_Exercise directions_. Exclude all pictures. Then restate, word for word, the entries from the first line through the line that contains "- Show function local variables".

_Exercise data_.
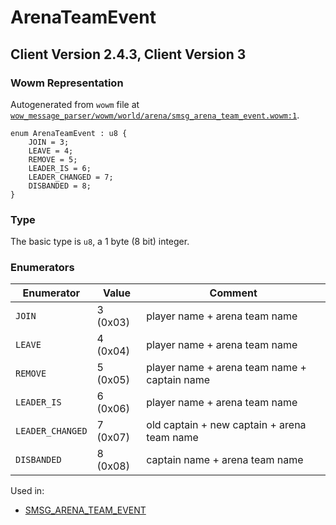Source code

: # ArenaTeamEvent

## Client Version 2.4.3, Client Version 3

### Wowm Representation

Autogenerated from `wowm` file at [`wow_message_parser/wowm/world/arena/smsg_arena_team_event.wowm:1`](https://github.com/gtker/wow_messages/tree/main/wow_message_parser/wowm/world/arena/smsg_arena_team_event.wowm#L1).

```rust,ignore
enum ArenaTeamEvent : u8 {
    JOIN = 3;
    LEAVE = 4;
    REMOVE = 5;
    LEADER_IS = 6;
    LEADER_CHANGED = 7;
    DISBANDED = 8;
}
```
### Type
The basic type is `u8`, a 1 byte (8 bit) integer.
### Enumerators
| Enumerator | Value  | Comment |
| --------- | -------- | ------- |
| `JOIN` | 3 (0x03) | player name + arena team name |
| `LEAVE` | 4 (0x04) | player name + arena team name |
| `REMOVE` | 5 (0x05) | player name + arena team name + captain name |
| `LEADER_IS` | 6 (0x06) | player name + arena team name |
| `LEADER_CHANGED` | 7 (0x07) | old captain + new captain + arena team name |
| `DISBANDED` | 8 (0x08) | captain name + arena team name |

Used in:
* [SMSG_ARENA_TEAM_EVENT](smsg_arena_team_event.md)

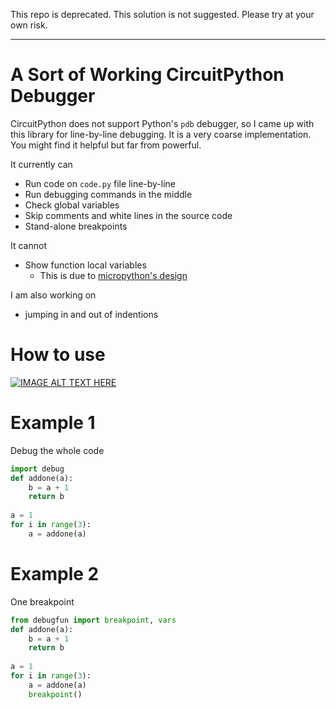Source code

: This repo is deprecated.
This solution is not suggested.
Please try at your own risk.

---
# A Sort of Working CircuitPython Debugger
CircuitPython does not support Python's `pdb` debugger,
so I came up with this library for line-by-line debugging.
It is a very coarse implementation.
You might find it helpful but far from powerful.

It currently can
- Run code on `code.py` file line-by-line
- Run debugging commands in the middle
- Check global variables
- Skip comments and white lines in the source code
- Stand-alone breakpoints

It cannot
- Show function local variables
    - This is due to [micropython's design](https://github.com/micropython/micropython/wiki/Differences#differences-by-design)

I am also working on
- jumping in and out of indentions
# How to use
[![IMAGE ALT TEXT HERE](https://img.youtube.com/vi/Pg17iSOyjxU/0.jpg)](https://www.youtube.com/watch?v=Pg17iSOyjxU)

# Example 1
Debug the whole code
``` python
import debug
def addone(a):
    b = a + 1
    return b
    
a = 1
for i in range(3):
    a = addone(a)
```

# Example 2
One breakpoint
``` python
from debugfun import breakpoint, vars
def addone(a):
    b = a + 1
    return b
    
a = 1
for i in range(3):
    a = addone(a)
    breakpoint()
```
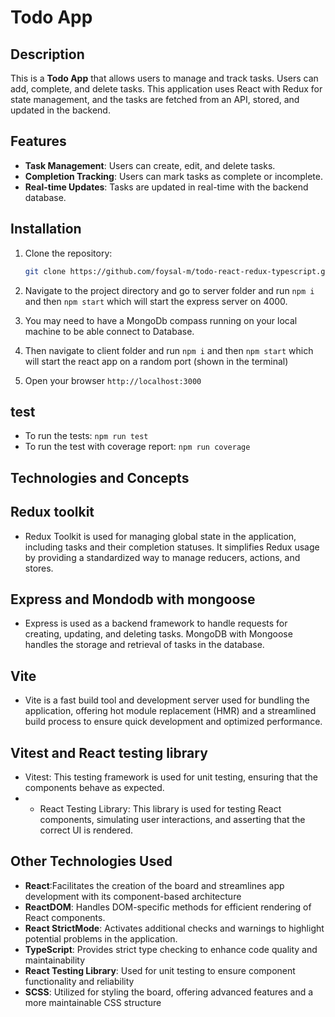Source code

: # Todo App

## Description

This is a **Todo App** that allows users to manage and track tasks. Users can add, complete, and delete tasks. This application uses React with Redux for state management, and the tasks are fetched from an API, stored, and updated in the backend.

## Features

- **Task Management**: Users can create, edit, and delete tasks.
- **Completion Tracking**: Users can mark tasks as complete or incomplete.
- **Real-time Updates**: Tasks are updated in real-time with the backend database.

## Installation

1. Clone the repository:

   ```bash
   git clone https://github.com/foysal-m/todo-react-redux-typescript.git
   ```

2. Navigate to the project directory and go to server folder and run `npm i` and then `npm start` which will start the express server on 4000.

3. You may need to have a MongoDb compass running on your local machine to be able connect to Database.

4. Then navigate to client folder and run `npm i` and then `npm start` which will start the react app on a random port (shown in the terminal)

5. Open your browser `http://localhost:3000`

## test

- To run the tests: `npm run test`
- To run the test with coverage report: `npm run coverage`

## Technologies and Concepts

## Redux toolkit

- Redux Toolkit is used for managing global state in the application, including tasks and their completion statuses. It simplifies Redux usage by providing a standardized way to manage reducers, actions, and stores.

## Express and Mondodb with mongoose

- Express is used as a backend framework to handle requests for creating, updating, and deleting tasks. MongoDB with Mongoose handles the storage and retrieval of tasks in the database.

## Vite

- Vite is a fast build tool and development server used for bundling the application, offering hot module replacement (HMR) and a streamlined build process to ensure quick development and optimized performance.

## Vitest and React testing library

- Vitest: This testing framework is used for unit testing, ensuring that the components behave as expected.
- - React Testing Library: This library is used for testing React components, simulating user interactions, and asserting that the correct UI is rendered.

## Other Technologies Used

- **React**:Facilitates the creation of the board and streamlines app development with its component-based architecture
- **ReactDOM**: Handles DOM-specific methods for efficient rendering of React components.
- **React StrictMode**: Activates additional checks and warnings to highlight potential problems in the application.
- **TypeScript**: Provides strict type checking to enhance code quality and maintainability
- **React Testing Library**: Used for unit testing to ensure component functionality and reliability
- **SCSS**: Utilized for styling the board, offering advanced features and a more maintainable CSS structure
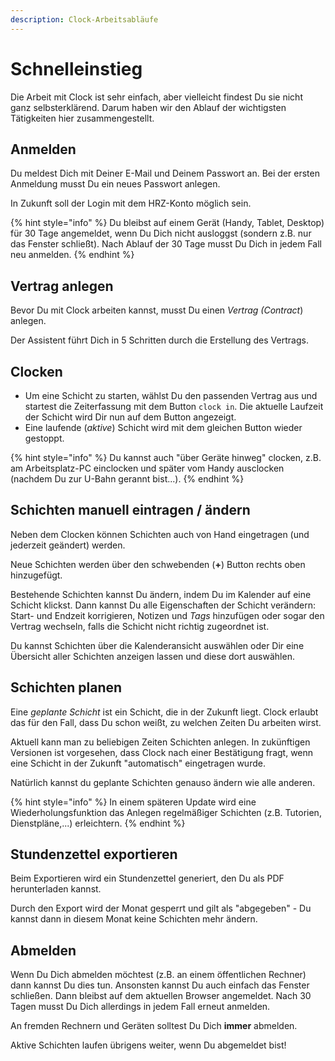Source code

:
 ```yaml
---
description: Clock-Arbeitsabläufe
---
```


# Schnelleinstieg

Die Arbeit mit Clock ist sehr einfach, aber vielleicht findest Du sie nicht ganz selbsterklärend. Darum haben wir den Ablauf der wichtigsten Tätigkeiten hier zusammengestellt.

## Anmelden

Du meldest Dich mit Deiner E-Mail und Deinem Passwort an. Bei der ersten Anmeldung musst Du ein neues Passwort anlegen.

In Zukunft soll der Login mit dem HRZ-Konto möglich sein.

{% hint style="info" %}
Du bleibst auf einem Gerät \(Handy, Tablet, Desktop\) für 30 Tage angemeldet, wenn Du Dich nicht ausloggst \(sondern z.B. nur das Fenster schließt\). Nach Ablauf der 30 Tage musst Du Dich in jedem Fall neu anmelden.
{% endhint %}

## Vertrag anlegen

Bevor Du mit Clock arbeiten kannst, musst Du einen _Vertrag \(Contract_\) anlegen.

Der Assistent führt Dich in 5 Schritten durch die Erstellung des Vertrags.

## Clocken

* Um eine Schicht zu starten, wählst Du den passenden Vertrag aus und startest die Zeiterfassung mit dem Button `clock in`. Die aktuelle Laufzeit der Schicht wird Dir nun auf dem Button angezeigt.
* Eine laufende \(_aktive_\) Schicht wird mit dem gleichen Button wieder gestoppt.

{% hint style="info" %}
Du kannst auch "über Geräte hinweg" clocken, z.B. am Arbeitsplatz-PC einclocken und später vom Handy ausclocken \(nachdem Du zur U-Bahn gerannt bist...\).
{% endhint %}

## Schichten manuell eintragen / ändern

Neben dem Clocken können Schichten auch von Hand eingetragen \(und jederzeit geändert\) werden.

Neue Schichten werden über den schwebenden \(**+**\) Button rechts oben hinzugefügt.

Bestehende Schichten kannst Du ändern, indem Du im Kalender auf eine Schicht klickst. Dann kannst Du alle Eigenschaften der Schicht verändern: Start- und Endzeit korrigieren, Notizen und _Tags_ hinzufügen oder sogar den Vertrag wechseln, falls die Schicht nicht richtig zugeordnet ist.

Du kannst Schichten über die Kalenderansicht auswählen oder Dir eine Übersicht aller Schichten anzeigen lassen und diese dort auswählen.

## Schichten planen

Eine _geplante Schicht_ ist ein Schicht, die in der Zukunft liegt. Clock erlaubt das für den Fall, dass Du schon weißt, zu welchen Zeiten Du arbeiten wirst.

Aktuell kann man zu beliebigen Zeiten Schichten anlegen. In zukünftigen Versionen ist vorgesehen, dass Clock nach einer Bestätigung fragt, wenn eine Schicht in der Zukunft "automatisch" eingetragen wurde.

Natürlich kannst du geplante Schichten genauso ändern wie alle anderen.

{% hint style="info" %}
In einem späteren Update wird eine Wiederholungsfunktion das Anlegen regelmäßiger Schichten \(z.B. Tutorien, Dienstpläne,...\) erleichtern.
{% endhint %}

## Stundenzettel exportieren

Beim Exportieren wird ein Stundenzettel generiert, den Du als PDF herunterladen kannst.

Durch den Export wird der Monat gesperrt und gilt als "abgegeben" - Du kannst dann in diesem Monat keine Schichten mehr ändern.

## Abmelden

Wenn Du Dich abmelden möchtest \(z.B. an einem öffentlichen Rechner\) dann kannst Du dies tun. Ansonsten kannst Du auch einfach das Fenster schließen. Dann bleibst auf dem aktuellen Browser angemeldet. Nach 30 Tagen musst Du Dich allerdings in jedem Fall erneut anmelden.

An fremden Rechnern und Geräten solltest Du Dich **immer** abmelden.

Aktive Schichten laufen übrigens weiter, wenn Du abgemeldet bist!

_Solution to this problem_.
Source code

: # ArenaTeamEvent

## Client Version 2.4.3, Client Version 3

### Wowm Representation

Autogenerated from `wowm` file at [`wow_message_parser/wowm/world/arena/smsg_arena_team_event.wowm:1`](https://github.com/gtker/wow_messages/tree/main/wow_message_parser/wowm/world/arena/smsg_arena_team_event.wowm#L1).

```rust,ignore
enum ArenaTeamEvent : u8 {
    JOIN = 3;
    LEAVE = 4;
    REMOVE = 5;
    LEADER_IS = 6;
    LEADER_CHANGED = 7;
    DISBANDED = 8;
}
```
### Type
The basic type is `u8`, a 1 byte (8 bit) integer.
### Enumerators
| Enumerator | Value  | Comment |
| --------- | -------- | ------- |
| `JOIN` | 3 (0x03) | player name + arena team name |
| `LEAVE` | 4 (0x04) | player name + arena team name |
| `REMOVE` | 5 (0x05) | player name + arena team name + captain name |
| `LEADER_IS` | 6 (0x06) | player name + arena team name |
| `LEADER_CHANGED` | 7 (0x07) | old captain + new captain + arena team name |
| `DISBANDED` | 8 (0x08) | captain name + arena team name |

Used in:
* [SMSG_ARENA_TEAM_EVENT](smsg_arena_team_event.md)

Source code

: This repo is deprecated.
This solution is not suggested.
Please try at your own risk.

---
# A Sort of Working CircuitPython Debugger
CircuitPython does not support Python's `pdb` debugger,
so I came up with this library for line-by-line debugging.
It is a very coarse implementation.
You might find it helpful but far from powerful.

It currently can
- Run code on `code.py` file line-by-line
- Run debugging commands in the middle
- Check global variables
- Skip comments and white lines in the source code
- Stand-alone breakpoints

It cannot
- Show function local variables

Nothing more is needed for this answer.